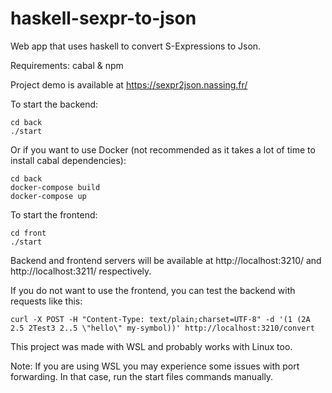 # haskell-sexpr-to-json
Web app that uses haskell to convert S-Expressions to Json.

Requirements: cabal & npm

Project demo is available at https://sexpr2json.nassing.fr/

To start the backend:
```
cd back
./start
```

Or if you want to use Docker (not recommended as it takes a lot of time to install cabal dependencies):
```
cd back
docker-compose build
docker-compose up
```

To start the frontend:
```
cd front
./start
```

Backend and frontend servers will be available at http://localhost:3210/ and http://localhost:3211/ respectively.

If you do not want to use the frontend, you can test the backend with requests like this:

```
curl -X POST -H "Content-Type: text/plain;charset=UTF-8" -d '(1 (2A 2.5 2Test3 2..5 \"hello\" my-symbol))' http://localhost:3210/convert
```

This project was made with WSL and probably works with Linux too.

Note: If you are using WSL you may experience some issues with port forwarding. In that case, run the start files commands manually.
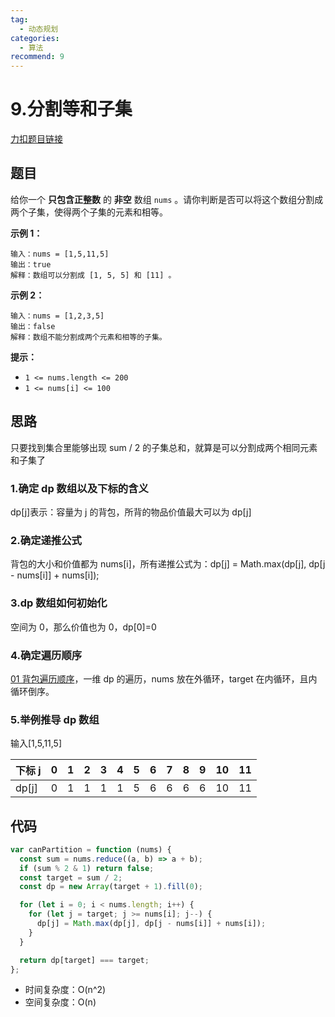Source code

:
 ```yaml
---
tag:
  - 动态规划
categories:
  - 算法
recommend: 9
---
```


# 9.分割等和子集

[力扣题目链接](https://leetcode.cn/problems/partition-equal-subset-sum/)

## 题目

给你一个 **只包含正整数** 的 **非空** 数组 `nums` 。请你判断是否可以将这个数组分割成两个子集，使得两个子集的元素和相等。

**示例 1：**

```
输入：nums = [1,5,11,5]
输出：true
解释：数组可以分割成 [1, 5, 5] 和 [11] 。
```

**示例 2：**

```
输入：nums = [1,2,3,5]
输出：false
解释：数组不能分割成两个元素和相等的子集。
```

**提示：**

- `1 <= nums.length <= 200`
- `1 <= nums[i] <= 100`

## 思路

只要找到集合里能够出现 sum / 2 的子集总和，就算是可以分割成两个相同元素和子集了

### 1.确定 dp 数组以及下标的含义

dp[j]表示：容量为 j 的背包，所背的物品价值最大可以为 dp[j]

### 2.确定递推公式

背包的大小和价值都为 nums[i]，所有递推公式为：dp[j] = Math.max(dp[j], dp[j - nums[i]] + nums[i]);

### 3.dp 数组如何初始化

空间为 0，那么价值也为 0，dp[0]=0

### 4.确定遍历顺序

[01 背包遍历顺序](8.linearArray.html)，一维 dp 的遍历，nums 放在外循环，target 在内循环，且内循环倒序。

### 5.举例推导 dp 数组

输入[1,5,11,5]

| 下标 j | 0   | 1   | 2   | 3   | 4   | 5   | 6   | 7   | 8   | 9   | 10  | 11  |
| ------ | --- | --- | --- | --- | --- | --- | --- | --- | --- | --- | --- | --- |
| dp[j]  | 0   | 1   | 1   | 1   | 1   | 5   | 6   | 6   | 6   | 6   | 10  | 11  |

## 代码

```js
var canPartition = function (nums) {
  const sum = nums.reduce((a, b) => a + b);
  if (sum % 2 & 1) return false;
  const target = sum / 2;
  const dp = new Array(target + 1).fill(0);

  for (let i = 0; i < nums.length; i++) {
    for (let j = target; j >= nums[i]; j--) {
      dp[j] = Math.max(dp[j], dp[j - nums[i]] + nums[i]);
    }
  }

  return dp[target] === target;
};
```

- 时间复杂度：O(n^2)
- 空间复杂度：O(n)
******
Work instruction
Could you copy exactly the line containing "### 4.确定遍历顺序" and each line after it through the end of the records, and nothing else?

Response to this task
### 4.确定遍历顺序

[01 背包遍历顺序](8.linearArray.html)，一维 dp 的遍历，nums 放在外循环，target 在内循环，且内循环倒序。

### 5.举例推导 dp 数组

输入[1,5,11,5]

| 下标 j | 0   | 1   | 2   | 3   | 4   | 5   | 6   | 7   | 8   | 9   | 10  | 11  |
| ------ | --- | --- | --- | --- | --- | --- | --- | --- | --- | --- | --- | --- |
| dp[j]  | 0   | 1   | 1   | 1   | 1   | 5   | 6   | 6   | 6   | 6   | 10  | 11  |

## 代码

```js
var canPartition = function (nums) {
  const sum = nums.reduce((a, b) => a + b);
  if (sum % 2 & 1) return false;
  const target = sum / 2;
  const dp = new Array(target + 1).fill(0);

  for (let i = 0; i < nums.length; i++) {
    for (let j = target; j >= nums[i]; j--) {
      dp[j] = Math.max(dp[j], dp[j - nums[i]] + nums[i]);
    }
  }

  return dp[target] === target;
};
```

- 时间复杂度：O(n^2)
- 空间复杂度：O(n)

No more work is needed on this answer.